Document images with source code
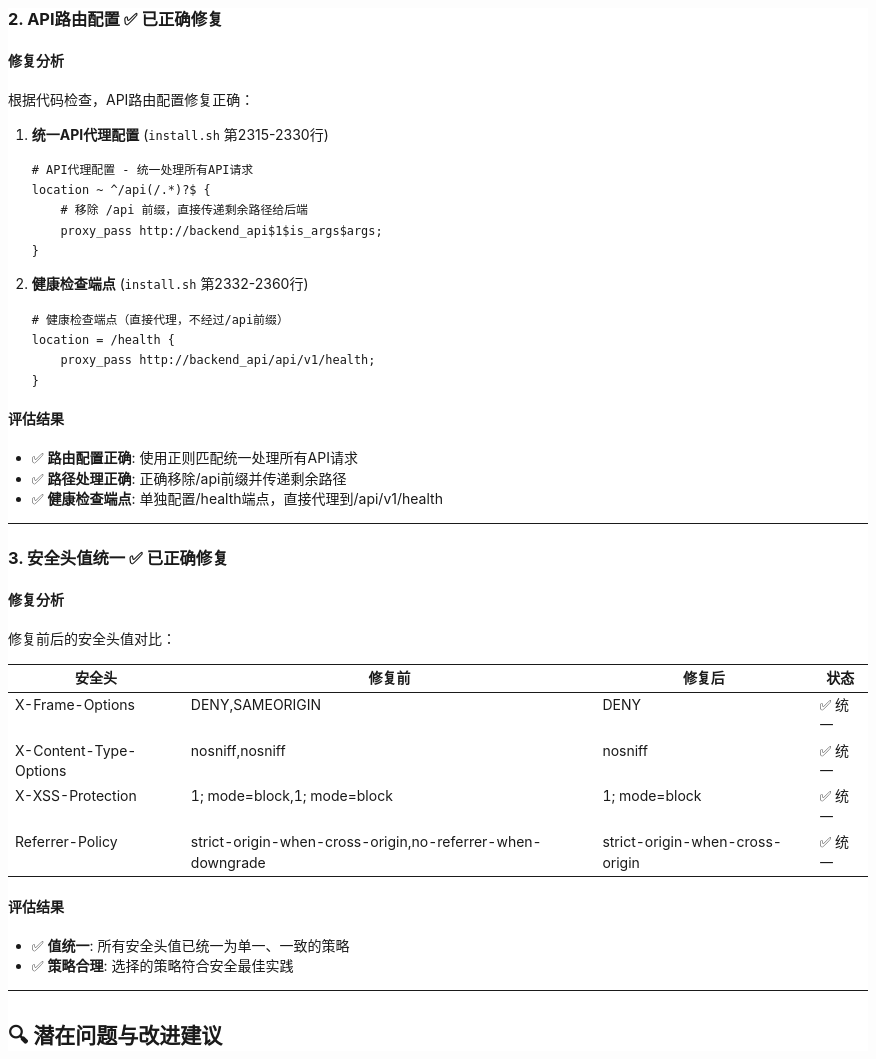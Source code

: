 
### 2. API路由配置 ✅ 已正确修复

#### 修复分析
根据代码检查，API路由配置修复正确：

1. **统一API代理配置** (`install.sh` 第2315-2330行)
   ```nginx
   # API代理配置 - 统一处理所有API请求
   location ~ ^/api(/.*)?$ {
       # 移除 /api 前缀，直接传递剩余路径给后端
       proxy_pass http://backend_api$1$is_args$args;
   }
   ```

2. **健康检查端点** (`install.sh` 第2332-2360行)
   ```nginx
   # 健康检查端点（直接代理，不经过/api前缀）
   location = /health {
       proxy_pass http://backend_api/api/v1/health;
   }
   ```

#### 评估结果
- ✅ **路由配置正确**: 使用正则匹配统一处理所有API请求
- ✅ **路径处理正确**: 正确移除/api前缀并传递剩余路径
- ✅ **健康检查端点**: 单独配置/health端点，直接代理到/api/v1/health

---

### 3. 安全头值统一 ✅ 已正确修复

#### 修复分析
修复前后的安全头值对比：

| 安全头 | 修复前 | 修复后 | 状态 |
|--------|--------|--------|------|
| X-Frame-Options | DENY,SAMEORIGIN | DENY | ✅ 统一 |
| X-Content-Type-Options | nosniff,nosniff | nosniff | ✅ 统一 |
| X-XSS-Protection | 1; mode=block,1; mode=block | 1; mode=block | ✅ 统一 |
| Referrer-Policy | strict-origin-when-cross-origin,no-referrer-when-downgrade | strict-origin-when-cross-origin | ✅ 统一 |

#### 评估结果
- ✅ **值统一**: 所有安全头值已统一为单一、一致的策略
- ✅ **策略合理**: 选择的策略符合安全最佳实践

---

## 🔍 潜在问题与改进建议
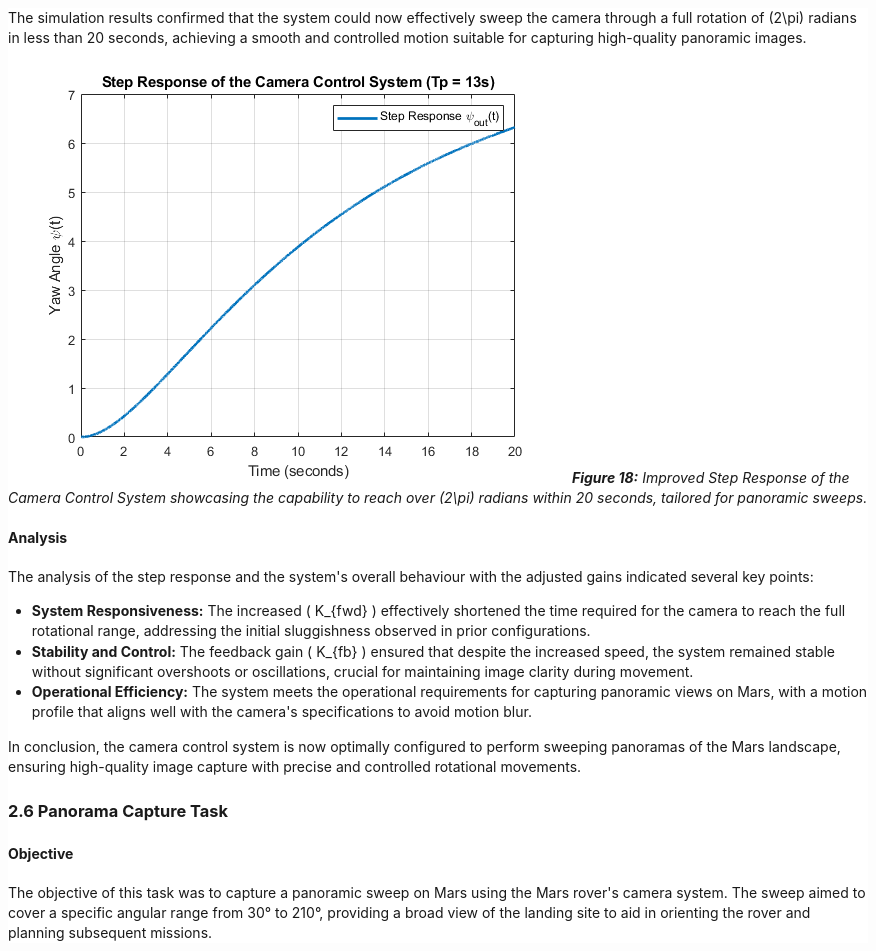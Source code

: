 The simulation results confirmed that the system could now effectively sweep the camera through a full rotation of \(2\pi\) radians in less than 20 seconds, achieving a smooth and controlled motion suitable for capturing high-quality panoramic images.

![Improved Step Response of the Camera Control System](Figures/2.5_Adjusted_System_Response.png)
***Figure 18:** Improved Step Response of the Camera Control System showcasing the capability to reach over \(2\pi\) radians within 20 seconds, tailored for panoramic sweeps.*

#### Analysis
The analysis of the step response and the system's overall behaviour with the adjusted gains indicated several key points:
- **System Responsiveness:** The increased \( K_{fwd} \) effectively shortened the time required for the camera to reach the full rotational range, addressing the initial sluggishness observed in prior configurations.
- **Stability and Control:** The feedback gain \( K_{fb} \) ensured that despite the increased speed, the system remained stable without significant overshoots or oscillations, crucial for maintaining image clarity during movement.
- **Operational Efficiency:** The system meets the operational requirements for capturing panoramic views on Mars, with a motion profile that aligns well with the camera's specifications to avoid motion blur.

In conclusion, the camera control system is now optimally configured to perform sweeping panoramas of the Mars landscape, ensuring high-quality image capture with precise and controlled rotational movements.

### 2.6 Panorama Capture Task

#### Objective
The objective of this task was to capture a panoramic sweep on Mars using the Mars rover's camera system. The sweep aimed to cover a specific angular range from 30° to 210°, providing a broad view of the landing site to aid in orienting the rover and planning subsequent missions.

### TRY IT
Write out only the lines that run from the line containing "for panoramic sweeps.*" through the line containing "- **Operational Efficiency:**", both included, exactly as they appear above.

### ANSWER TO THIS TASK
***Figure 18:** Improved Step Response of the Camera Control System showcasing the capability to reach over \(2\pi\) radians within 20 seconds, tailored for panoramic sweeps.*

#### Analysis
The analysis of the step response and the system's overall behaviour with the adjusted gains indicated several key points:
- **System Responsiveness:** The increased \( K_{fwd} \) effectively shortened the time required for the camera to reach the full rotational range, addressing the initial sluggishness observed in prior configurations.
- **Stability and Control:** The feedback gain \( K_{fb} \) ensured that despite the increased speed, the system remained stable without significant overshoots or oscillations, crucial for maintaining image clarity during movement.
- **Operational Efficiency:** The system meets the operational requirements for capturing panoramic views on Mars, with a motion profile that aligns well with the camera's specifications to avoid motion blur.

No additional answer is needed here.